▶ Data to process
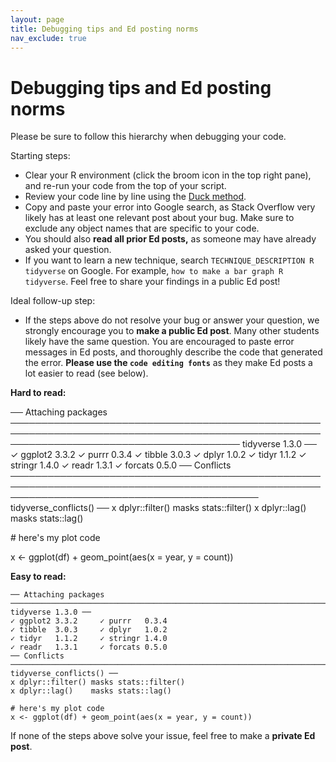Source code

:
 ```yaml
---
layout: page
title: Debugging tips and Ed posting norms 
nav_exclude: true
---
```


# Debugging tips and Ed posting norms 

Please be sure to follow this hierarchy when debugging your code.

Starting steps:

*   Clear your R environment (click the broom icon in the top right pane), and re-run your code from the top of your script. 
*   Review your code line by line using the [Duck method](https://en.wikipedia.org/wiki/Rubber_duck_debugging#:~:text=In%20software%20engineering%2C%20rubber%20duck,%2Dline%2C%20to%20the%20duck.). 
*   Copy and paste your error into Google search, as Stack Overflow very likely has at least one relevant post about your bug. Make sure to exclude any object names that are specific to your code. 
*   You should also **read all prior Ed posts,** as someone may have already asked your question.
*   If you want to learn a new technique, search `TECHNIQUE_DESCRIPTION R tidyverse` on Google. For example, `how to make a bar graph R tidyverse`. Feel free to share your findings in a public Ed post!

Ideal follow-up step:

*   If the steps above do not resolve your bug or answer your question, we strongly encourage you to **make a public Ed post**. Many other students likely have the same question. You are encouraged to paste error messages in Ed posts, and thoroughly describe the code that generated the error. **Please use the `code editing fonts`** as they make Ed posts a lot easier to read (see below).

**Hard to read:**

── Attaching packages ───────────────────────────────────────────────────────────────────────────────────────────────────────────────────────────────────────── tidyverse 1.3.0 ── ✓ ggplot2 3.3.2 ✓ purrr 0.3.4 ✓ tibble 3.0.3 ✓ dplyr 1.0.2 ✓ tidyr 1.1.2 ✓ stringr 1.4.0 ✓ readr 1.3.1 ✓ forcats 0.5.0 ── Conflicts ──────────────────────────────────────────────────────────────────────────────────────────────────────────────────────────────────────────── tidyverse\_conflicts() ── x dplyr::filter() masks stats::filter() x dplyr::lag() masks stats::lag()

\# here's my plot code

x <- ggplot(df) + geom\_point(aes(x = year, y = count))

**Easy to read:**

```
── Attaching packages ───────────────────────────────────────────────────────────────────────────────────────────────────────────────────────────────────────── tidyverse 1.3.0 ──
✓ ggplot2 3.3.2     ✓ purrr   0.3.4
✓ tibble  3.0.3     ✓ dplyr   1.0.2
✓ tidyr   1.1.2     ✓ stringr 1.4.0
✓ readr   1.3.1     ✓ forcats 0.5.0
── Conflicts ──────────────────────────────────────────────────────────────────────────────────────────────────────────────────────────────────────────── tidyverse_conflicts() ──
x dplyr::filter() masks stats::filter()
x dplyr::lag()    masks stats::lag()

# here's my plot code
x <- ggplot(df) + geom_point(aes(x = year, y = count))
```

If none of the steps above solve your issue, feel free to make a **private Ed post**.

▶ Task directions
When you write out the material again, keep every word exact and omit the pictures.

▶ Solution below
Source code

:
 ```yaml
---
layout: page
title: Debugging tips and Ed posting norms 
nav_exclude: true
---
```


# Debugging tips and Ed posting norms 

Please be sure to follow this hierarchy when debugging your code.

Starting steps:

*   Clear your R environment (click the broom icon in the top right pane), and re-run your code from the top of your script. 
*   Review your code line by line using the [Duck method](https://en.wikipedia.org/wiki/Rubber_duck_debugging#:~:text=In%20software%20engineering%2C%20rubber%20duck,%2Dline%2C%20to%20the%20duck.). 
*   Copy and paste your error into Google search, as Stack Overflow very likely has at least one relevant post about your bug. Make sure to exclude any object names that are specific to your code. 
*   You should also **read all prior Ed posts,** as someone may have already asked your question.
*   If you want to learn a new technique, search `TECHNIQUE_DESCRIPTION R tidyverse` on Google. For example, `how to make a bar graph R tidyverse`. Feel free to share your findings in a public Ed post!

Ideal follow-up step:

*   If the steps above do not resolve your bug or answer your question, we strongly encourage you to **make a public Ed post**. Many other students likely have the same question. You are encouraged to paste error messages in Ed posts, and thoroughly describe the code that generated the error. **Please use the `code editing fonts`** as they make Ed posts a lot easier to read (see below).

**Hard to read:**

── Attaching packages ───────────────────────────────────────────────────────────────────────────────────────────────────────────────────────────────────────── tidyverse 1.3.0 ── ✓ ggplot2 3.3.2 ✓ purrr 0.3.4 ✓ tibble 3.0.3 ✓ dplyr 1.0.2 ✓ tidyr 1.1.2 ✓ stringr 1.4.0 ✓ readr 1.3.1 ✓ forcats 0.5.0 ── Conflicts ──────────────────────────────────────────────────────────────────────────────────────────────────────────────────────────────────────────── tidyverse\_conflicts() ── x dplyr::filter() masks stats::filter() x dplyr::lag() masks stats::lag()

\# here's my plot code

x <- ggplot(df) + geom\_point(aes(x = year, y = count))

**Easy to read:**

```
── Attaching packages ───────────────────────────────────────────────────────────────────────────────────────────────────────────────────────────────────────── tidyverse 1.3.0 ──
✓ ggplot2 3.3.2     ✓ purrr   0.3.4
✓ tibble  3.0.3     ✓ dplyr   1.0.2
✓ tidyr   1.1.2     ✓ stringr 1.4.0
✓ readr   1.3.1     ✓ forcats 0.5.0
── Conflicts ──────────────────────────────────────────────────────────────────────────────────────────────────────────────────────────────────────────── tidyverse_conflicts() ──
x dplyr::filter() masks stats::filter()
x dplyr::lag()    masks stats::lag()

# here's my plot code
x <- ggplot(df) + geom_point(aes(x = year, y = count))
```

If none of the steps above solve your issue, feel free to make a **private Ed post**.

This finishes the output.